### Source texts of formatted documents
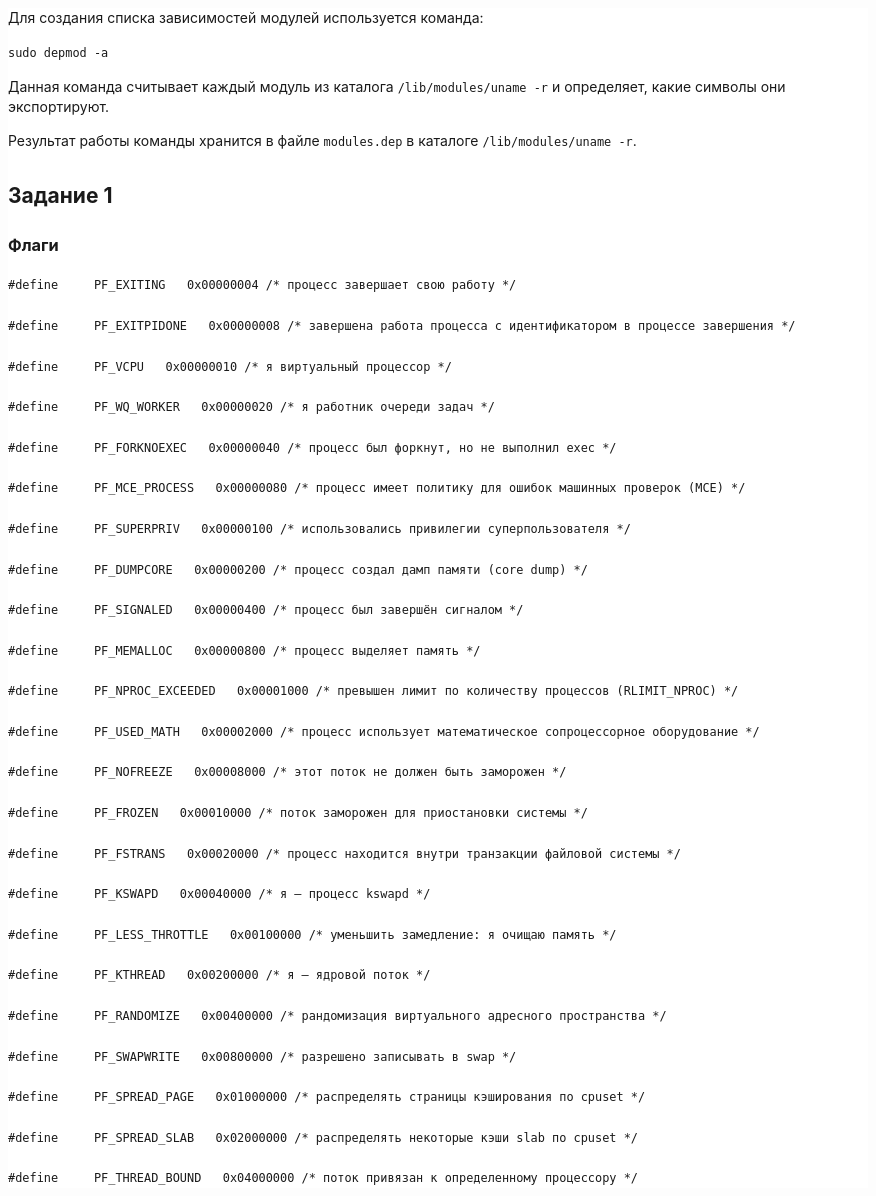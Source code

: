 Для создания списка зависимостей модулей используется команда:

```
sudo depmod -a
```

Данная команда считывает каждый модуль из каталога `/lib/modules/uname -r` и определяет, какие символы они экспортируют. 

Результат работы команды хранится в файле `modules.dep` в каталоге `/lib/modules/uname -r`.

## Задание 1

### Флаги

```
#define 	PF_EXITING   0x00000004 /* процесс завершает свою работу */
 
#define 	PF_EXITPIDONE   0x00000008 /* завершена работа процесса с идентификатором в процессе завершения */
 
#define 	PF_VCPU   0x00000010 /* я виртуальный процессор */
 
#define 	PF_WQ_WORKER   0x00000020 /* я работник очереди задач */
 
#define 	PF_FORKNOEXEC   0x00000040 /* процесс был форкнут, но не выполнил exec */
 
#define 	PF_MCE_PROCESS   0x00000080 /* процесс имеет политику для ошибок машинных проверок (MCE) */
 
#define 	PF_SUPERPRIV   0x00000100 /* использовались привилегии суперпользователя */
 
#define 	PF_DUMPCORE   0x00000200 /* процесс создал дамп памяти (core dump) */
 
#define 	PF_SIGNALED   0x00000400 /* процесс был завершён сигналом */
 
#define 	PF_MEMALLOC   0x00000800 /* процесс выделяет память */
 
#define 	PF_NPROC_EXCEEDED   0x00001000 /* превышен лимит по количеству процессов (RLIMIT_NPROC) */
 
#define 	PF_USED_MATH   0x00002000 /* процесс использует математическое сопроцессорное оборудование */
 
#define 	PF_NOFREEZE   0x00008000 /* этот поток не должен быть заморожен */
 
#define 	PF_FROZEN   0x00010000 /* поток заморожен для приостановки системы */
 
#define 	PF_FSTRANS   0x00020000 /* процесс находится внутри транзакции файловой системы */
 
#define 	PF_KSWAPD   0x00040000 /* я — процесс kswapd */
 
#define 	PF_LESS_THROTTLE   0x00100000 /* уменьшить замедление: я очищаю память */
 
#define 	PF_KTHREAD   0x00200000 /* я — ядровой поток */
 
#define 	PF_RANDOMIZE   0x00400000 /* рандомизация виртуального адресного пространства */
 
#define 	PF_SWAPWRITE   0x00800000 /* разрешено записывать в swap */
 
#define 	PF_SPREAD_PAGE   0x01000000 /* распределять страницы кэширования по cpuset */
 
#define 	PF_SPREAD_SLAB   0x02000000 /* распределять некоторые кэши slab по cpuset */
 
#define 	PF_THREAD_BOUND   0x04000000 /* поток привязан к определенному процессору */
```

### What is expected
The full data, repeated exactly and stripped of its pictures, is the expected answer.

### Worked solution
Source code

: Для создания списка зависимостей модулей используется команда:

```
sudo depmod -a
```

Данная команда считывает каждый модуль из каталога `/lib/modules/uname -r` и определяет, какие символы они экспортируют. 

Результат работы команды хранится в файле `modules.dep` в каталоге `/lib/modules/uname -r`.

## Задание 1

### Флаги

```
#define 	PF_EXITING   0x00000004 /* процесс завершает свою работу */
 
#define 	PF_EXITPIDONE   0x00000008 /* завершена работа процесса с идентификатором в процессе завершения */
 
#define 	PF_VCPU   0x00000010 /* я виртуальный процессор */
 
#define 	PF_WQ_WORKER   0x00000020 /* я работник очереди задач */
 
#define 	PF_FORKNOEXEC   0x00000040 /* процесс был форкнут, но не выполнил exec */
 
#define 	PF_MCE_PROCESS   0x00000080 /* процесс имеет политику для ошибок машинных проверок (MCE) */
 
#define 	PF_SUPERPRIV   0x00000100 /* использовались привилегии суперпользователя */
 
#define 	PF_DUMPCORE   0x00000200 /* процесс создал дамп памяти (core dump) */
 
#define 	PF_SIGNALED   0x00000400 /* процесс был завершён сигналом */
 
#define 	PF_MEMALLOC   0x00000800 /* процесс выделяет память */
 
#define 	PF_NPROC_EXCEEDED   0x00001000 /* превышен лимит по количеству процессов (RLIMIT_NPROC) */
 
#define 	PF_USED_MATH   0x00002000 /* процесс использует математическое сопроцессорное оборудование */
 
#define 	PF_NOFREEZE   0x00008000 /* этот поток не должен быть заморожен */
 
#define 	PF_FROZEN   0x00010000 /* поток заморожен для приостановки системы */
 
#define 	PF_FSTRANS   0x00020000 /* процесс находится внутри транзакции файловой системы */
 
#define 	PF_KSWAPD   0x00040000 /* я — процесс kswapd */
 
#define 	PF_LESS_THROTTLE   0x00100000 /* уменьшить замедление: я очищаю память */
 
#define 	PF_KTHREAD   0x00200000 /* я — ядровой поток */
 
#define 	PF_RANDOMIZE   0x00400000 /* рандомизация виртуального адресного пространства */
 
#define 	PF_SWAPWRITE   0x00800000 /* разрешено записывать в swap */
 
#define 	PF_SPREAD_PAGE   0x01000000 /* распределять страницы кэширования по cpuset */
 
#define 	PF_SPREAD_SLAB   0x02000000 /* распределять некоторые кэши slab по cpuset */
 
#define 	PF_THREAD_BOUND   0x04000000 /* поток привязан к определенному процессору */
```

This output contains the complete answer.